Tibshirani: So maybe to be clear where the thoughts evolved, we started off with a global polynomial. And we didn’t like that because it was global, right? Because the fit at one end would be affected by points at the other end. So then we move to somewhere which is more local, piecewise constants. And they were local, except they’re not very smooth. So now you want something that’s both smooth and local. So that on the top left panel, we have something which is local. It’s smooth in each panel, but it’s not smooth at the knots. So now we sort of move towards a compromise where it’s local, but it’s also smooth throughout the whole range.

Hastie: Thanks, Rob. And as I said, splines are the maximum amount of continuity. By the way, it’s believed that a cubic spline, the discontinuity which exists in the third derivative is not detectable by the human eye. And that certainly seems right for my eyes. But I wouldn’t trust my eyes.

Slide 9:

Hastie: OK, so let’s go into a bit more detail about these splines. So we’ll first do linear splines, and then we’ll do cubic splines. So in the linear spline, with knots at \(\xi_k, k=1,\dotsc,K\). So you can put down, we’ve had one knot in these pictures, but you can put down multiple knots. The definition is a piecewise linear polynomial continuous at each knot. And just like in the previous cases with the global polynomials and the piecewise constant functions, you can represent this as a linear expansion in basis functions, so transformations of the variables.

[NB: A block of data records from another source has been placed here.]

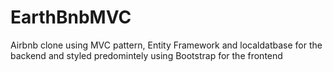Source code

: # EarthBnbMVC

Airbnb clone using MVC pattern, Entity Framework and localdatbase for the backend and styled predomintely using Bootstrap for the frontend

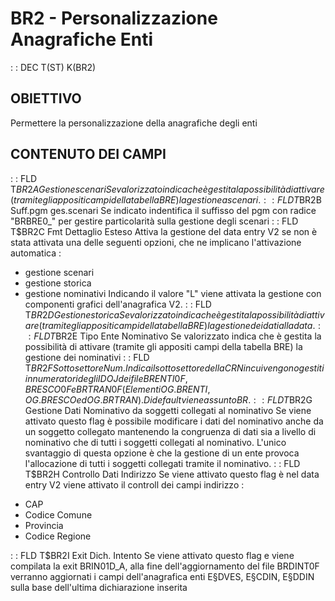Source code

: # BR2 - Personalizzazione Anagrafiche Enti
 :  : DEC T(ST) K(BR2)
## OBIETTIVO
Permettere la personalizzazione della anagrafiche degli enti
## CONTENUTO DEI CAMPI
 :  : FLD T$BR2A Gestione scenari
Se valorizzato indica che è gestita la possibilità di attivare (tramite gli appositi campi della tabella BRE)
la gestione a scenari.
 :  : FLD T$BR2B Suff.pgm ges.scenari
Se indicato indentifica il suffisso del pgm con radice "BRBRE0_" per gestire particolarità sulla gestione degli
scenari
 :  : FLD T$BR2C Fmt Dettaglio Esteso
Attiva la gestione del data entry V2 se non è stata attivata una delle seguenti opzioni, che ne implicano l'attivazione automatica : 
- gestione scenari
- gestione storica
- gestione nominativi
Indicando il valore "L" viene attivata la gestione con componenti grafici dell'anagrafica V2.
 :  : FLD T$BR2D Gestione storica
Se valorizzato indica che è gestita la possibilità di attivare (tramite gli appositi campi della tabella BRE)
la gestione dei dati alla data.
 :  : FLD T$BR2E Tipo Ente Nominativo
Se valorizzato indica che è gestita la possibilità di attivare (tramite gli appositi campi della tabella BRE)
la gestione dei nominativi
 :  : FLD T$BR2F Sottosettore Num.
Indica il sottosettore della CRN in cui vengono gestiti in numeratori degli IDOJ dei file BRENTI0F , BRESCO0F e BRTRAN0F (Elementi OG.BRENTI, OG.BRESCO ed OG.BRTRAN). Di default viene assunto BR.
 :  : FLD T$BR2G Gestione Dati Nominativo da soggetti collegati al nominativo
Se viene attivato questo flag è possibile modificare i dati del nominativo anche da un soggetto collegato
mantenendo la congruenza di dati sia a livello di nominativo che di tutti i soggetti collegati al nominativo.
L'unico svantaggio di questa opzione è che la gestione di un ente provoca l'allocazione di tutti i soggetti
collegati tramite il nominativo.
 :  : FLD T$BR2H Controllo Dati Indirizzo
Se viene attivato questo flag è nel data entry V2 viene attivato il controll dei campi indirizzo : 
* CAP
* Codice Comune
* Provincia
* Codice Regione

 :  : FLD T$BR2I Exit Dich. Intento
Se viene attivato questo flag e viene compilata la exit BRIN01D_A, alla fine dell'aggiornamento del
file BRDINT0F verranno aggiornati i campi dell'anagrafica enti E§DVES, E§CDIN, E§DDIN sulla base
dell'ultima dichiarazione inserita
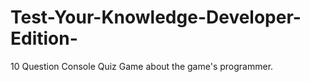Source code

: # Test-Your-Knowledge-Developer-Edition-
10 Question Console Quiz Game about the game's programmer.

\[y_i=\beta_0+\beta_1b_1(x_i)+\beta_2b_2(x_i)+\dotsb+\beta_{K+3}b_{K+3}(x_i)+\epsilon_i \\ b_1(x_i) = x_i \\ b_{k+1}(x_i) = (x_i-\xi_k)_{+}, \quad k=1,\dotsc,K\]

In this case, what you have is the variable itself. So one of these basis functions, \(b_k\), is just the variable itself. And then you have a collection of these truncated functions, basis functions. They call truncated power functions, but this one’s to power 1. And here it is.

\[(x_i-\xi_k)_{+}=\begin{cases}x_i-\xi_k & \quad\text{if }x_i>\xi_k \\ 0 & \quad\text{otherwise} \\ \end{cases}\]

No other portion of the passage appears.